Google, Amazon, and Netflix Know Their Most Important Product Is You

Companies succeed when they invest in human capital, which used to just mean a company's employees. Today, it means investing in the company's customers as well.

Michael Schrage:  What really launched my serious research into network effects and the economics of network effects was some of the work that I was doing in human capital. And the notion that innovation isn’t just a transaction. Innovation is an investment in the human capital and capabilities and competencies and creativity of your customers. Network effects are basically how customers or users create value for each other. It’s basically an external to the individual user. So an example of a network effect would be if you and I had a phone that would be great for you and I. But a network effect is the more people who use phones, the more valuable the phone network becomes. The more valuable each other become because we can call more people and more people can call us. And heck, there may even be the opportunity to do a conference call which is another form of network effect. So network effects are basically a way that the more people participate in using a product or service, the more valuable it becomes.

There’s no such thing anymore as a non-networked organization. Now admittedly some networks are better than others but we can absolutely make the case that one of the fundamental transformations over the last 50 years is the networkification of large organizations and small organizations not just in OECD countries but all over the world. Networkification has taken over the world. It’s how do you get value from these networks. There’s a wonderful line from the first industrial sociologist, a Frenchman by the name of Frederic le Play. He was the superintendent of Ecole des Mines. And his phrase was the most important product of the mine is the miner. It’s not the coal. It’s not the metal. It’s not the tin. It’s the human capital that allows you to extract the value from the mine. So let’s update this to the twenty-first century. The most important product of the network is the networker. Not the bids, not the bytes, not the bandwidth, not the data. It’s the people and in an Internet of things age the things, the machines, the devices on the network. If we can make networkers more valuable we make our networks more valuable. And that is indeed the recipe for an Amazon, for a Google, for a Yelp, for a LinkedIn, for an AT&T, for a Netflix.

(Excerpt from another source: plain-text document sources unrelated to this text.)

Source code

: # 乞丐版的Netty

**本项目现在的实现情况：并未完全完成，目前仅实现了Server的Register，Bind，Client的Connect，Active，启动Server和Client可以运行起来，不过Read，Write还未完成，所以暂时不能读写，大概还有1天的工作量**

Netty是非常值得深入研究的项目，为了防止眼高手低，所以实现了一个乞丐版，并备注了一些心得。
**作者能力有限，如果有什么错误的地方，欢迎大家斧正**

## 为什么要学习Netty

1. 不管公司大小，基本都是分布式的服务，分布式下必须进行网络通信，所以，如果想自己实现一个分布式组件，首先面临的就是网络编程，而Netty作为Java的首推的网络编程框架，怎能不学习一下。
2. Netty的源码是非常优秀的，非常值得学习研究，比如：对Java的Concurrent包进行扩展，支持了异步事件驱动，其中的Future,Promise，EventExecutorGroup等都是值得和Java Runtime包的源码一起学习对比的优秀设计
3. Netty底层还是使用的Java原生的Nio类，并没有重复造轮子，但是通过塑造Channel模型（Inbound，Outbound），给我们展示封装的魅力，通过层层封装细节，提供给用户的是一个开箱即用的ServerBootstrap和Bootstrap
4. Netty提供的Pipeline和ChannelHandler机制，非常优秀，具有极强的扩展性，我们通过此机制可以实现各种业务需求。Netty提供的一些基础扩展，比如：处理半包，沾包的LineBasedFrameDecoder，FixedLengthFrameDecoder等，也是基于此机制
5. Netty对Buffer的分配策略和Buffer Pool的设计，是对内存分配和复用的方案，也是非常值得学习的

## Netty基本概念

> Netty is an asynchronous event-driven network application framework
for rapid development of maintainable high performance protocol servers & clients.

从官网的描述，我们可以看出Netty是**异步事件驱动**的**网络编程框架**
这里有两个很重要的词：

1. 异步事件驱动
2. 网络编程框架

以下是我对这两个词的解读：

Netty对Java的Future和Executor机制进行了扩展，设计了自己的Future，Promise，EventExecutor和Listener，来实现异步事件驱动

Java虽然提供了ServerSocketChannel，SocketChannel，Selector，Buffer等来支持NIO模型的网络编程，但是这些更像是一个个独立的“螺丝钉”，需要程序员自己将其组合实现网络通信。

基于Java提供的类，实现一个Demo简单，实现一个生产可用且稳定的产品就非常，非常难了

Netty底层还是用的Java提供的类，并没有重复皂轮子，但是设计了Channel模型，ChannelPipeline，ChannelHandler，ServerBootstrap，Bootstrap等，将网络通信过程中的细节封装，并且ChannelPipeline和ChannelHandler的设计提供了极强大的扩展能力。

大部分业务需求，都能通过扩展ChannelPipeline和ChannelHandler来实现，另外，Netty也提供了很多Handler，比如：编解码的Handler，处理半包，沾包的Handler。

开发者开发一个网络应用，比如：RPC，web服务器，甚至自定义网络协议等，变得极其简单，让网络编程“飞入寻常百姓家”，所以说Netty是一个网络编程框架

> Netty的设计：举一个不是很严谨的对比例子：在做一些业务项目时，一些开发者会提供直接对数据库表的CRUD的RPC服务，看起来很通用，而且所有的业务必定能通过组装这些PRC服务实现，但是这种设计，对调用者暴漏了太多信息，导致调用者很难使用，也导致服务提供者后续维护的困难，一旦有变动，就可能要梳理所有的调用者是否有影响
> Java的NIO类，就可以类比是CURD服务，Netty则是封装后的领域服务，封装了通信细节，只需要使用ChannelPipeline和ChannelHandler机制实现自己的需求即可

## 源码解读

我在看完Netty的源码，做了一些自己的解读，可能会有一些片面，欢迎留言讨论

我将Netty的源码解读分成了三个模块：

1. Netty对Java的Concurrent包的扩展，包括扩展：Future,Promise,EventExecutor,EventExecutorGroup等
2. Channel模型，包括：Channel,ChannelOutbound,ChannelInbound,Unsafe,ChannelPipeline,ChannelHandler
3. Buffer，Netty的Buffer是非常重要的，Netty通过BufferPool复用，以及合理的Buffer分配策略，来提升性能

What does Google do to make customers better? It gives them the ability to search and iterate on those searches. And what does Google do? It converts those clicks into more efficient search. That’s the essence of a web 2.0 network effects company. The same holds for the Amazon recommendation engine or for Netflix. So what you’re doing is you’re making – you’re not just giving customers what they want. You’re investing in improving their capabilities. What was another way that Google did that? Google gave you for free Gmail email which enables it to learn more about your social network, what you’re interested in communicating about, et cetera. The same thing with LinkedIn. So the whole notion – that’s why LinkedIn bought a company like Lynda. Not just to improve people’s resume but to improve people’s skills.

So the notion of a network effect here is as we give our customers the ability to do more for themselves they can do more with us and on our network. So in the early days of the telephone all you could do was talk to someone. Then you could do a fax. Then you could do a conference call. Then there were these things called modems that allowed you to send email. You’re increasing the capability of the customer allowed you to get more value from the network. And indeed customers wanted to do so much you had to do what? You had to redesign the architectures and the capabilities of the network. So you have an iterative network development process here. As customer capabilities and capacities increase, you have to change the capabilities and capacities of the network, and vice versa.

The first industrial sociologist, Frenchman Frederic le Play, revolutionized business strategy by recognizing that the coal mine's most essential asset wasn't the raw material extracted from the mine, but the miner himself. Steve Jobs expressed a similar notion, though not exactly the same, when he said his favorite Apple product wasn't a piece of technology, but the team of people he worked to build.

The essence of the message here is that products aren't what help a company innovate. Investing in the human capital on which their business depends helps companies innovate. Bringing that lesson into the present day means incorporating information about the highly distributed digital landscape.

We are no longer just talking about a company's employees. Instead, we are talking about customers who exist on a network — think Google, Amazon, Netflix, and LinkedIn — serving essential information about their habits back to the company. When Google decided to invest in their users by offering free email services, the returns were enormous in terms of both market share and awareness of their customers' habits.